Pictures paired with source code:
----------------------------------------

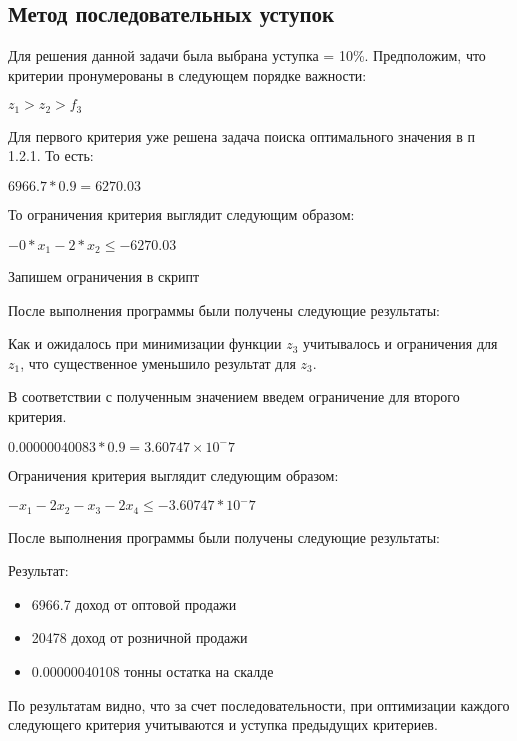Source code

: \documentclass[14pt,a4paper,report]{report}
\begin{document}
\subsection{Метод последовательных уступок}
Для решения данной задачи была выбрана уступка = 10\%. 	Предположим, что критерии пронумерованы в следующем порядке важности:
\begin{center}
$z_1>z_2>f_3$
\end{center} 
Для первого критерия уже решена задача поиска оптимального значения в п 1.2.1. То есть:
\begin{center}
$6966.7 * 0.9 = 6270.03$
\end{center}
То ограничения критерия выглядит следующим образом:
\begin{center}
$-0*x_{1}-2*x_{2}\leq -6270.03$
\end{center}


Запишем ограничения в скрипт


После выполнения программы были получены следующие результаты:



Как и ожидалось при минимизации функции $z_3$ учитывалось и ограничения для $z_1$, что существенное уменьшило результат для $z_3$.

В соответствии с полученным значением введем ограничение для второго критерия.

\begin{center}
$ 0.00000040083 * 0.9 = 3.60747 × 10^-7 $
\end{center}

Ограничения критерия выглядит следующим образом:

\begin{center}
$-x_1-2x_2-x_3-2x_4\leq -3.60747 * 10^-7$
\end{center}



После выполнения программы были получены следующие результаты:



Результат:
\begin{itemize}
\item 6966.7 доход от оптовой продажи
\item 20478 доход от розничной продажи
\item 0.00000040108 тонны остатка на скалде
\end{itemize}

По результатам видно, что за счет последовательности, при оптимизации каждого следующего критерия учитываются и уступка предыдущих критериев.
\end{document}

----------------------------------------

Problem statement: Only the lines from the first line of the data above through the line with "То ограничения критерия" should appear in the answer, retyped exactly, with every picture left out.

Written answer:
Source code

: \documentclass[14pt,a4paper,report]{report}
\begin{document}
\subsection{Метод последовательных уступок}
Для решения данной задачи была выбрана уступка = 10\%. 	Предположим, что критерии пронумерованы в следующем порядке важности:
\begin{center}
$z_1>z_2>f_3$
\end{center} 
Для первого критерия уже решена задача поиска оптимального значения в п 1.2.1. То есть:
\begin{center}
$6966.7 * 0.9 = 6270.03$
\end{center}
То ограничения критерия выглядит следующим образом:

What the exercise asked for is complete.